Thank you to Moms Council member for last week’s question: It seems that people were busy prepping for or celebrating the holidays and didn’t have time to respond. I was caught up in the holiday rush as well, but was stopped short by an email, which read in part:
“I need your help. Kyle Crawford is the four-year-old son of a close high school friend and one of our son’s classmates at Serendipity Preschool in San Mateo. Last week Kyle was diagnosed with aplastic anemia. He is now hospitalized at Stanford's Lucille Packard fighting for his life. This has happened very fast, and Kyle and his family are desperate to find a bone marrow donor.

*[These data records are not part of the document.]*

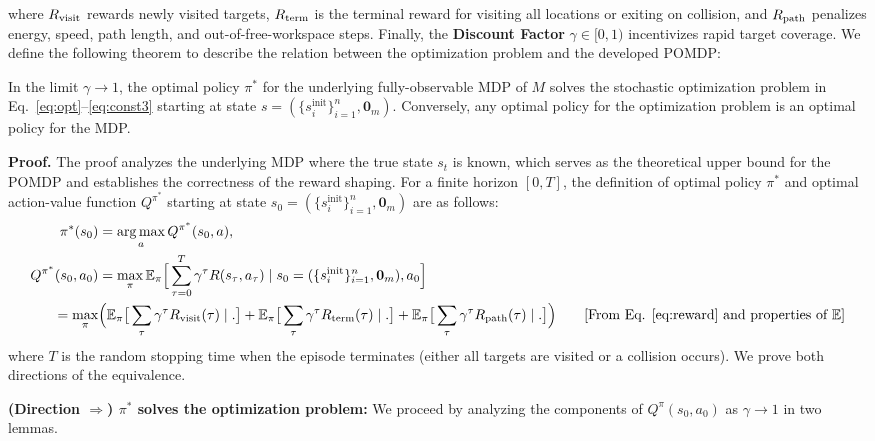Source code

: \documentclass{article}
\begin{document}
where $\rvisit$ rewards newly visited targets, $\rterm$ is the terminal reward for visiting all locations or exiting on collision, and $\rpath$ penalizes energy, speed, path length, and out-of-free-workspace steps. Finally, the \textbf{Discount Factor} $\gamma \in [0,1)$ incentivizes rapid target coverage. We define the following theorem to describe the relation between the optimization problem and the developed POMDP:

\begin{theorem}
\label{thm:optimization}
In the limit $\gamma \to 1$, the optimal policy $\pi^*$ for the underlying fully-observable MDP of $M$ solves the stochastic optimization problem in Eq.~\eqref{eq:opt}--\eqref{eq:const3} starting at state $s = (\{s_i^{\mathrm{init}}\}_{i=1}^n,  \mathbf{0}_m)$. Conversely, any optimal policy for the optimization problem is an optimal policy for the MDP.
\end{theorem}

\textbf{Proof.} The proof analyzes the underlying MDP where the true state $s_t$ is known, which serves as the theoretical upper bound for the POMDP and establishes the correctness of the reward shaping. For a finite horizon $[0,T]$, the definition of optimal policy $\pi^*$ and optimal action-value function $Q^{\pi^*}$ \citep{sutton2018reinforcement} starting at state $s_0 = (\{s_i^{\mathrm{init}}\}_{i=1}^n,  \mathbf{0}_m)$ are as follows:
\begin{align}
    \pi^*(s_0) &= \argmax_a Q^{\pi^*}(s_0, a), \label{eq:opt_pi} \\
    Q^{\pi^*}(s_0, a_0) &= \max_\pi \expectation_\pi \Big[\sum_{\tau=0}^T \gamma^\tau R(s_\tau, a_\tau)  \mid s_0 = (\{s_i^{\mathrm{init}}\}_{i=1}^n,  \mathbf{0}_m) , a_0\Big] \label{eq:opt_policy} \\
    = \max_\pi &\Big( \expectation_\pi \big[ \sum_\tau \gamma^\tau \rvisit(\tau) \mid . \big] + \expectation_\pi \big[ \sum_\tau \gamma^\tau \rterm(\tau) \mid . \big] + \expectation_\pi \big[ \sum_\tau \gamma^\tau \rpath(\tau) \mid . \big] \Big) \tag*{[From Eq. \eqref{eq:reward} and properties of $\mathbb{E}$]}
\end{align}
where $T$ is the random stopping time when the episode terminates (either all targets are visited or a collision occurs). We prove both directions of the equivalence.

\textbf{(Direction $\Rightarrow$) $\pi^*$ solves the optimization problem:}
We proceed by analyzing the components of $Q^\pi(s_0, a_0)$ as $\gamma \to 1$ in two lemmas.
\end{document}
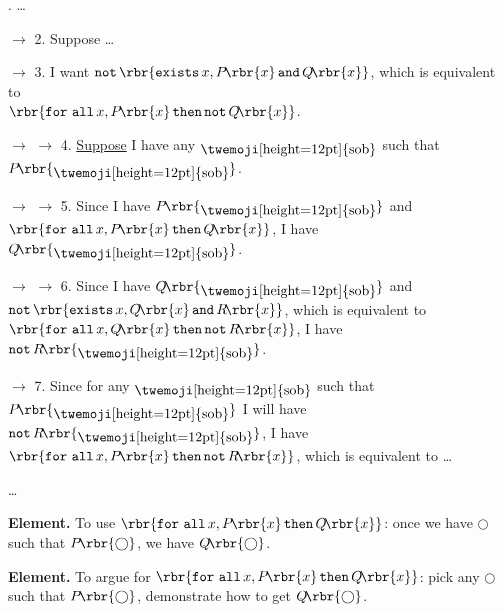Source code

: \documentclass[oneside,12pt]{article}
\def\opthen{\mathop{\mathtt{then}}}
\def\opand{\mathop{\mathtt{and}}}
\def\opnot{\mathop{\mathtt{not}}}
\def\opforall{\mathop{\mathtt{for\ all}}}
\def\opexists{\mathop{\mathtt{exists}}}
\begin{document}
\begin{mdframed}
\small
{}. \ldots{}

\noindent $\longrightarrow$ 2. Suppose \ldots{}

\noindent $\longrightarrow$ 3. I want $ \opnot \rbr{ \opexists x, P\!\rbr{x} \opand Q\!\rbr{x} } $, which is equivalent to \\
$ \rbr{ \opforall x, P\!\rbr{x} \opthen \opnot Q\!\rbr{x} } $.

\noindent $\longrightarrow$ $\longrightarrow$ 4. \uline{Suppose} I have any $\raisebox{-3pt}{\twemoji[height=12pt]{sob}}$ such that $ P\!\rbr{\raisebox{-3pt}{\twemoji[height=12pt]{sob}}} $.

\noindent $\longrightarrow$ $\longrightarrow$ 5. Since I have $ P\!\rbr{\raisebox{-3pt}{\twemoji[height=12pt]{sob}}} $ and $ \rbr{ \opforall x, P\!\rbr{x} \opthen Q\!\rbr{x} } $, I have $ Q\!\rbr{\raisebox{-3pt}{\twemoji[height=12pt]{sob}}} $.

\noindent $\longrightarrow$ $\longrightarrow$ 6. Since I have $ Q\!\rbr{\raisebox{-3pt}{\twemoji[height=12pt]{sob}}} $ and $ \opnot \rbr{ \opexists x, Q\!\rbr{x} \opand R\!\rbr{x} } $, which is equivalent to$ \rbr{ \opforall x, Q\!\rbr{x} \opthen \opnot R\!\rbr{x} } $, I have $ \opnot R\!\rbr{\raisebox{-3pt}{\twemoji[height=12pt]{sob}}} $.

\noindent $\longrightarrow$ 7. Since for any $\raisebox{-3pt}{\twemoji[height=12pt]{sob}}$ such that $ P\!\rbr{\raisebox{-3pt}{\twemoji[height=12pt]{sob}}} $ I will have $ \opnot R\!\rbr{\raisebox{-3pt}{\twemoji[height=12pt]{sob}}} $, I have \\$ \rbr{ \opforall x, P\!\rbr{x} \opthen \opnot R\!\rbr{x} } $, which is equivalent to \ldots

\noindent\ldots{}

\end{mdframed}

\leavevmode

\hspace{-0.75in}\llap{$\Box$ } \textbf{Element.} To use $ \rbr{ \opforall x, P\!\rbr{x} \opthen Q\!\rbr{x} } $: once we have $\bigcirc$ such that $ P\!\rbr{\bigcirc} $, we have $ Q\!\rbr{\bigcirc} $.

\hspace{-0.75in}\llap{$\Box$ } \textbf{Element.} To argue for $ \rbr{ \opforall x, P\!\rbr{x} \opthen Q\!\rbr{x} } $: pick any $\bigcirc$ such that $ P\!\rbr{\bigcirc} $, demonstrate how to get $ Q\!\rbr{\bigcirc} $.
\end{document}
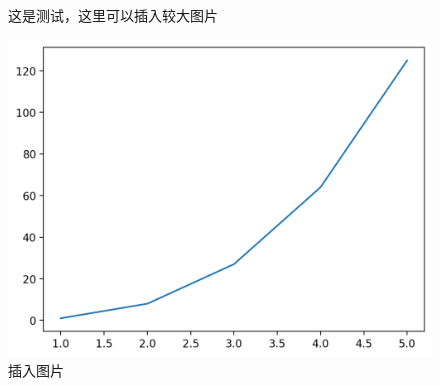 \documentclass{cumcmthesis} %
\begin{document}
\begin{figure}[H]
    \centering
    \caption{这是测试，这里可以插入较大图片}
\end{figure}

\begin{figure}[H]
    \centering
    \includegraphics[width= 1\textwidth]{img/1.png}
    \caption{插入图片}
\end{figure}
\end{document}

If they don't find a match in the near future, Kyle will die.”
When I read that Kyle’s donor would have to be half Chinese and half Caucasian, my heart started to pound and tears came to my eyes. My children are half Chinese and half Caucasian. Could I ask them to do this? What if they said yes? What if they said no?
I knew that the odds of being a match for Kyle (or any unrelated patient in need of a bone marrow transplant) are great, and I knew that the donation process is relatively safe and generally causes several days of fairly minor discomfort. If I were considering being a donor, I wouldn’t give it a second thought—but thinking about talking to my children about it was a whole different story. I went to the Asian American Donor Program (AADP) website and read up on the donation process and the risks of complications, and I went to Kyle’s page and read about him and looked at his picture. I didn’t sleep very well that night.

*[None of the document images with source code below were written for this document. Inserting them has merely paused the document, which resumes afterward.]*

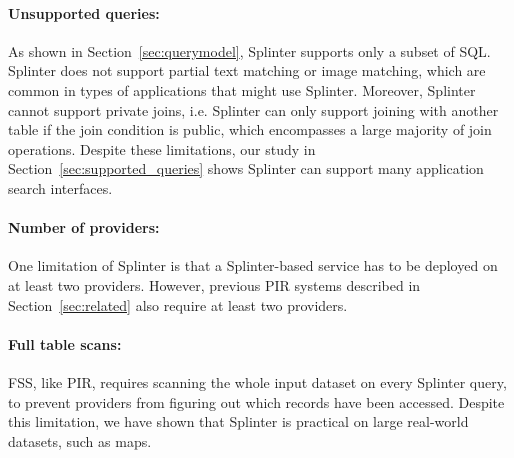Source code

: \paragraph{Unsupported queries:}
As shown in Section~\ref{sec:querymodel}, Splinter supports only a subset of SQL.
Splinter does not support partial text matching or image matching, which are common in types of applications
that might use Splinter. Moreover, Splinter cannot support private joins, i.e. Splinter can only support joining with 
another table if the join condition is public, which encompasses a large majority of join operations. 
Despite these limitations, our study in Section~\ref{sec:supported_queries} 
shows Splinter can support many application search interfaces.

\paragraph{Number of providers:} 
One limitation of Splinter is that 
a Splinter-based service has 
to be deployed on at least two providers. 
However, previous PIR systems described in Section~\ref{sec:related}
also require at least two providers. 



\paragraph{Full table scans:}
FSS, like PIR, requires scanning the whole input dataset on every Splinter query,
to prevent providers from figuring out which records have been accessed. 
Despite this limitation, we have shown that Splinter is practical
on large real-world datasets, such as maps.

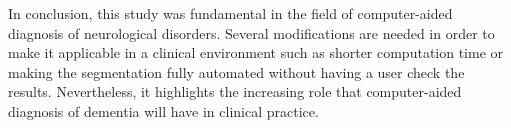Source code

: \documentclass[11pt,a4paper,oneside]{report}
\begin{document}
In conclusion, this study was fundamental in the field of computer-aided diagnosis of neurological disorders. Several modifications are needed in order to make it applicable in a clinical environment such as shorter computation time or making the segmentation fully automated without having a user check the results. Nevertheless, it highlights the increasing role that computer-aided diagnosis of dementia will have in clinical practice.



\nocite{*} %


\end{document}
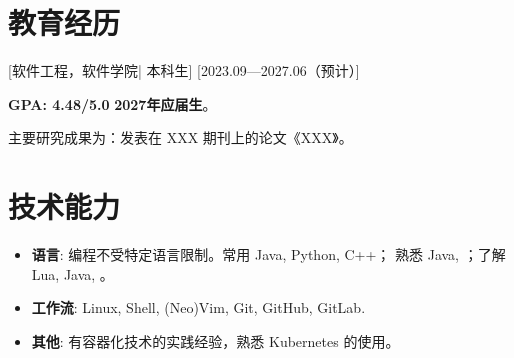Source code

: \documentclass{resume}
\begin{document}


\ResumeTitle


\section{教育经历}
[\textnormal{软件工程，软件学院|}  本科生]
[2023.09—2027.06（预计）]

\textbf{GPA: 4.48/5.0} \textbf{2027年应届生}。

主要研究成果为：发表在 XXX 期刊上的论文《XXX》。

\section[技术能力]{技术能力}
\begin{itemize}
  \item \textbf{语言}: 编程不受特定语言限制。常用 Java, Python, C++； 熟悉 Java, ；了解 Lua, Java, 。
  \item \textbf{工作流}: Linux, Shell, (Neo)Vim, Git, GitHub, GitLab.
  \item \textbf{其他}: 有容器化技术的实践经验，熟悉 Kubernetes 的使用。
\end{itemize}



\end{document}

The next day, I told my children about Kyle and showed them his web page. They asked me a lot of questions—mostly how much it hurts to donate blood stem cells, and how the collection is done. They asked if someone could be tested to see if they were a match and then decide not to become a donor. (I told them yes, but that I personally thought it would be better not to get tested if they thought they wouldn’t want to donate … because how would you tell Kyle’s family that you could help save him but didn’t want to?) I told them it was their decision if they wanted to be tested or not.
After about five minutes, they each said, “I want to do it.”

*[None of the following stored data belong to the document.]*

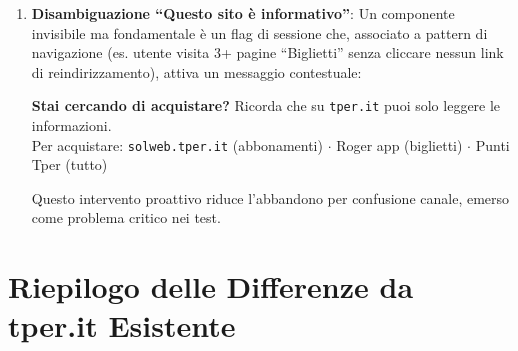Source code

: \begin{tcolorbox}[colback=backgroundColor,colframe=borderColor,arc=2mm]
{\begin{enumerate}[leftmargin=*]
 \item \textbf{Disambiguazione ``Questo sito è informativo''}: Un componente invisibile ma fondamentale è un flag di sessione che, associato a pattern di navigazione (es. utente visita 3+ pagine ``Biglietti'' senza cliccare nessun link di reindirizzamento), attiva un messaggio contestuale:
 \begin{center}
 \begin{tcolorbox}[colback=accentOrange!10,colframe=accentOrange,arc=2mm,width=0.8\textwidth]
 \small \textbf{Stai cercando di acquistare?} Ricorda che su \texttt{tper.it} puoi solo leggere le informazioni. \\[2pt]
 Per acquistare: \texttt{solweb.tper.it} (abbonamenti) $\cdot$ Roger app (biglietti) $\cdot$ Punti Tper (tutto)
 \end{tcolorbox}
 \end{center}
 Questo intervento proattivo riduce l'abbandono per confusione canale, emerso come problema critico nei test.

\end{enumerate}
}
\end{tcolorbox}

\vspace{0.5cm}

\section{Riepilogo delle Differenze da tper.it Esistente}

I was so touched and proud of them. But I still felt anxious … what if, by some small chance, there were complications and something happened to one of my girls? On the other hand, what if one of them could actually help save Kyle’s life?
The email said to contact the director of Serendipity Preschool, Patrice Warto, at email@example.com, for more information, so I had emailed her right away. As I was sitting down to write this column, I read her response. She included a list of answers to frequently asked questions, one of which states that donors must be between the ages of 18-60. I have to admit I am relieved—and I’m also sad that my daughters won’t be able to follow through on their brave decision (for a few years, anyway). After I read Patrice’s email, I also found the age requirement on the AADP website. Next to it is a link that says “if you are under 18 years old, click here.” My heart raced again for a moment, but when I clicked, it said there are no exceptions to this rule.
Many times since she decided to get tested, my 6-year-old has said, “I really hope I can save him. He’s so cute, and he’s only four, and he shouldn’t die. If I can’t save him, I hope somebody else can.” I really hope so too.
Two drives have been set up to try to find a match for Kyle in the next couple weeks:
- Saturday, Jan. 7 from 11 a.m. to 2 p.m. at Serendipity School, 3172 Clearview Way in San Mateo
- Saturday, Jan. 14 from 12-3 p.m. at Haight Ashbury Free Clinic, 558 Clayton Street in San Francisco
For more information, visit the AADP website or call Carol at AADP at 415-515-5334.
Since there are no exceptions to the age requirement, this question is purely hypothetical, but What would you do if you were faced with the decision of registering your child to be a bone marrow donor?